[RECORDS SHOWN]
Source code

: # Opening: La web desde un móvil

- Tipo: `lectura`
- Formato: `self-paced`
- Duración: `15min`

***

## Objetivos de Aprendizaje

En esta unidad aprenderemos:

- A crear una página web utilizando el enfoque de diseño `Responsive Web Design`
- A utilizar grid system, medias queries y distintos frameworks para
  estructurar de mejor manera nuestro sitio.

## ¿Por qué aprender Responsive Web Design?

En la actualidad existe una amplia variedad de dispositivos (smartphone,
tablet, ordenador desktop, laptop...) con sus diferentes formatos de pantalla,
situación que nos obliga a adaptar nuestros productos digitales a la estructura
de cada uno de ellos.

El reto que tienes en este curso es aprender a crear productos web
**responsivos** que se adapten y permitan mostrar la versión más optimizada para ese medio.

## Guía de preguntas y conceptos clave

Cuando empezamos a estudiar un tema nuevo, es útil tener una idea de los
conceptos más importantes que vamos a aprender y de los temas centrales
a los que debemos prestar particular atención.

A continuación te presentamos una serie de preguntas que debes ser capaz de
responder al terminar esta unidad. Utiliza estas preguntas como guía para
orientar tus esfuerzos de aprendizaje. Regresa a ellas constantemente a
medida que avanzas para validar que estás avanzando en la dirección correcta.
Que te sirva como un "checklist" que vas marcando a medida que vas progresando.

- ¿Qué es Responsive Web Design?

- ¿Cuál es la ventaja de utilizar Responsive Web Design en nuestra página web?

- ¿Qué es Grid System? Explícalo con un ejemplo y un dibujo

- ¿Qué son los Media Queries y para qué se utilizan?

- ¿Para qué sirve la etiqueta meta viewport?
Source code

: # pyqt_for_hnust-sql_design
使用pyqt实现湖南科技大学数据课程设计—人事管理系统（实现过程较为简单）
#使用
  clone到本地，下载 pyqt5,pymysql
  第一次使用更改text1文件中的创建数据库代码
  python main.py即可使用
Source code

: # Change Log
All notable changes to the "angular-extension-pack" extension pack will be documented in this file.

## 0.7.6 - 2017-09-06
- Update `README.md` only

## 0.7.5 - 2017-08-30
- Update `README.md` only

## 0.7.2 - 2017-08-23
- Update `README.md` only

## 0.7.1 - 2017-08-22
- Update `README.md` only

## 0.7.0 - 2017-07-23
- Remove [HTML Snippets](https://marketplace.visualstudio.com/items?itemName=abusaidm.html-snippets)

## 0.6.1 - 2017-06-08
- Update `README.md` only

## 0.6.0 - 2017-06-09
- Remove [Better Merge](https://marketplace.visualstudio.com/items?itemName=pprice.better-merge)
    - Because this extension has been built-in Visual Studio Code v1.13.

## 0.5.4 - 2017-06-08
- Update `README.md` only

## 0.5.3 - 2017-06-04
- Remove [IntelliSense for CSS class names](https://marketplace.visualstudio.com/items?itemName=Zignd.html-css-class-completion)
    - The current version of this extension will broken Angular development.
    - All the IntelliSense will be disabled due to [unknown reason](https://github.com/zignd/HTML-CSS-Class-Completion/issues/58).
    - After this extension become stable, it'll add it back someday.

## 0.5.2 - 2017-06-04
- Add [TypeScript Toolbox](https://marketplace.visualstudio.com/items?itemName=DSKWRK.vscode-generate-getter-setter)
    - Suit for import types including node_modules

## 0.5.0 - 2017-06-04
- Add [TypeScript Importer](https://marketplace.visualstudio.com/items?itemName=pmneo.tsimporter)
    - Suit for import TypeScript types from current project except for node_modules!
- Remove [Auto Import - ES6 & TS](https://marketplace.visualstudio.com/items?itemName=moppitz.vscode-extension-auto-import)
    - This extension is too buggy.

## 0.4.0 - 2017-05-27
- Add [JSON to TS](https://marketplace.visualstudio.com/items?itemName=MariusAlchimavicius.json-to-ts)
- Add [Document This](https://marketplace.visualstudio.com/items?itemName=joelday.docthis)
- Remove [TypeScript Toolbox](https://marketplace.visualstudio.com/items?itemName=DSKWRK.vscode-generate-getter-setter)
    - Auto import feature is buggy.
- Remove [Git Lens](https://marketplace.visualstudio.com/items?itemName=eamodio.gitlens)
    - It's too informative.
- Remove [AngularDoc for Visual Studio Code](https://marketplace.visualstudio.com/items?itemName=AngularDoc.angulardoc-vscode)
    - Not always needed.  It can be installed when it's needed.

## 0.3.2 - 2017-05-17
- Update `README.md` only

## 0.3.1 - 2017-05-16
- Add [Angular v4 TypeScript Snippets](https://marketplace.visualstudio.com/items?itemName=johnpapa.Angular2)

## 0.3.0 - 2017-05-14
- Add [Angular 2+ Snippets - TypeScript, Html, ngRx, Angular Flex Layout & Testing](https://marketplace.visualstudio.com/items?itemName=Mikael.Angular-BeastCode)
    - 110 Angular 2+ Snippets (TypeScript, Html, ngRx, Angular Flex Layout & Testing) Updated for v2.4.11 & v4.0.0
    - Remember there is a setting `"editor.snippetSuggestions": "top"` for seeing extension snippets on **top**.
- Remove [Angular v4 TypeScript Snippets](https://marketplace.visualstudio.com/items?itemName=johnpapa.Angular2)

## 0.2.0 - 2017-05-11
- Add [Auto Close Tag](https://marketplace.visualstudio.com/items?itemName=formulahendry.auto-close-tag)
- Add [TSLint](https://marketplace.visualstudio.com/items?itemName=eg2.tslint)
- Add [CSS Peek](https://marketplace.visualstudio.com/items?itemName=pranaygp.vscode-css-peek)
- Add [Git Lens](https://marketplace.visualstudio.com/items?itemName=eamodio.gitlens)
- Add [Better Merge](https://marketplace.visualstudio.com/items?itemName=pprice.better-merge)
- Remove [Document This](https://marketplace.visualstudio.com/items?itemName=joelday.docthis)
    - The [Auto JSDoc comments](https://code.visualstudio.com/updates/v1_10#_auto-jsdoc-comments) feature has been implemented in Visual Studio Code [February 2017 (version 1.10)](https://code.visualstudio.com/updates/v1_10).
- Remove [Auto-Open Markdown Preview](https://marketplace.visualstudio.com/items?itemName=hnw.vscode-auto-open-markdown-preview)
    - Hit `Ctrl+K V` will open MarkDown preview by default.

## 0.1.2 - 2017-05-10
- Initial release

[EXERCISE INSTRUCTIONS] Could the entire listing be reproduced without any alteration?

[RESULT]
Source code

: # Opening: La web desde un móvil

- Tipo: `lectura`
- Formato: `self-paced`
- Duración: `15min`

***

## Objetivos de Aprendizaje

En esta unidad aprenderemos:

- A crear una página web utilizando el enfoque de diseño `Responsive Web Design`
- A utilizar grid system, medias queries y distintos frameworks para
  estructurar de mejor manera nuestro sitio.

## ¿Por qué aprender Responsive Web Design?

En la actualidad existe una amplia variedad de dispositivos (smartphone,
tablet, ordenador desktop, laptop...) con sus diferentes formatos de pantalla,
situación que nos obliga a adaptar nuestros productos digitales a la estructura
de cada uno de ellos.

El reto que tienes en este curso es aprender a crear productos web
**responsivos** que se adapten y permitan mostrar la versión más optimizada para ese medio.

## Guía de preguntas y conceptos clave

Cuando empezamos a estudiar un tema nuevo, es útil tener una idea de los
conceptos más importantes que vamos a aprender y de los temas centrales
a los que debemos prestar particular atención.

A continuación te presentamos una serie de preguntas que debes ser capaz de
responder al terminar esta unidad. Utiliza estas preguntas como guía para
orientar tus esfuerzos de aprendizaje. Regresa a ellas constantemente a
medida que avanzas para validar que estás avanzando en la dirección correcta.
Que te sirva como un "checklist" que vas marcando a medida que vas progresando.

- ¿Qué es Responsive Web Design?

- ¿Cuál es la ventaja de utilizar Responsive Web Design en nuestra página web?

- ¿Qué es Grid System? Explícalo con un ejemplo y un dibujo

- ¿Qué son los Media Queries y para qué se utilizan?

- ¿Para qué sirve la etiqueta meta viewport?
Source code

: # pyqt_for_hnust-sql_design
使用pyqt实现湖南科技大学数据课程设计—人事管理系统（实现过程较为简单）
#使用
  clone到本地，下载 pyqt5,pymysql
  第一次使用更改text1文件中的创建数据库代码
  python main.py即可使用
Source code

: # Change Log
All notable changes to the "angular-extension-pack" extension pack will be documented in this file.

## 0.7.6 - 2017-09-06
- Update `README.md` only

## 0.7.5 - 2017-08-30
- Update `README.md` only

## 0.7.2 - 2017-08-23
- Update `README.md` only

## 0.7.1 - 2017-08-22
- Update `README.md` only

## 0.7.0 - 2017-07-23
- Remove [HTML Snippets](https://marketplace.visualstudio.com/items?itemName=abusaidm.html-snippets)

## 0.6.1 - 2017-06-08
- Update `README.md` only

## 0.6.0 - 2017-06-09
- Remove [Better Merge](https://marketplace.visualstudio.com/items?itemName=pprice.better-merge)
    - Because this extension has been built-in Visual Studio Code v1.13.

## 0.5.4 - 2017-06-08
- Update `README.md` only

## 0.5.3 - 2017-06-04
- Remove [IntelliSense for CSS class names](https://marketplace.visualstudio.com/items?itemName=Zignd.html-css-class-completion)
    - The current version of this extension will broken Angular development.
    - All the IntelliSense will be disabled due to [unknown reason](https://github.com/zignd/HTML-CSS-Class-Completion/issues/58).
    - After this extension become stable, it'll add it back someday.

## 0.5.2 - 2017-06-04
- Add [TypeScript Toolbox](https://marketplace.visualstudio.com/items?itemName=DSKWRK.vscode-generate-getter-setter)
    - Suit for import types including node_modules

## 0.5.0 - 2017-06-04
- Add [TypeScript Importer](https://marketplace.visualstudio.com/items?itemName=pmneo.tsimporter)
    - Suit for import TypeScript types from current project except for node_modules!
- Remove [Auto Import - ES6 & TS](https://marketplace.visualstudio.com/items?itemName=moppitz.vscode-extension-auto-import)
    - This extension is too buggy.

## 0.4.0 - 2017-05-27
- Add [JSON to TS](https://marketplace.visualstudio.com/items?itemName=MariusAlchimavicius.json-to-ts)
- Add [Document This](https://marketplace.visualstudio.com/items?itemName=joelday.docthis)
- Remove [TypeScript Toolbox](https://marketplace.visualstudio.com/items?itemName=DSKWRK.vscode-generate-getter-setter)
    - Auto import feature is buggy.
- Remove [Git Lens](https://marketplace.visualstudio.com/items?itemName=eamodio.gitlens)
    - It's too informative.
- Remove [AngularDoc for Visual Studio Code](https://marketplace.visualstudio.com/items?itemName=AngularDoc.angulardoc-vscode)
    - Not always needed.  It can be installed when it's needed.

## 0.3.2 - 2017-05-17
- Update `README.md` only

## 0.3.1 - 2017-05-16
- Add [Angular v4 TypeScript Snippets](https://marketplace.visualstudio.com/items?itemName=johnpapa.Angular2)

## 0.3.0 - 2017-05-14
- Add [Angular 2+ Snippets - TypeScript, Html, ngRx, Angular Flex Layout & Testing](https://marketplace.visualstudio.com/items?itemName=Mikael.Angular-BeastCode)
    - 110 Angular 2+ Snippets (TypeScript, Html, ngRx, Angular Flex Layout & Testing) Updated for v2.4.11 & v4.0.0
    - Remember there is a setting `"editor.snippetSuggestions": "top"` for seeing extension snippets on **top**.
- Remove [Angular v4 TypeScript Snippets](https://marketplace.visualstudio.com/items?itemName=johnpapa.Angular2)

## 0.2.0 - 2017-05-11
- Add [Auto Close Tag](https://marketplace.visualstudio.com/items?itemName=formulahendry.auto-close-tag)
- Add [TSLint](https://marketplace.visualstudio.com/items?itemName=eg2.tslint)
- Add [CSS Peek](https://marketplace.visualstudio.com/items?itemName=pranaygp.vscode-css-peek)
- Add [Git Lens](https://marketplace.visualstudio.com/items?itemName=eamodio.gitlens)
- Add [Better Merge](https://marketplace.visualstudio.com/items?itemName=pprice.better-merge)
- Remove [Document This](https://marketplace.visualstudio.com/items?itemName=joelday.docthis)
    - The [Auto JSDoc comments](https://code.visualstudio.com/updates/v1_10#_auto-jsdoc-comments) feature has been implemented in Visual Studio Code [February 2017 (version 1.10)](https://code.visualstudio.com/updates/v1_10).
- Remove [Auto-Open Markdown Preview](https://marketplace.visualstudio.com/items?itemName=hnw.vscode-auto-open-markdown-preview)
    - Hit `Ctrl+K V` will open MarkDown preview by default.

## 0.1.2 - 2017-05-10
- Initial release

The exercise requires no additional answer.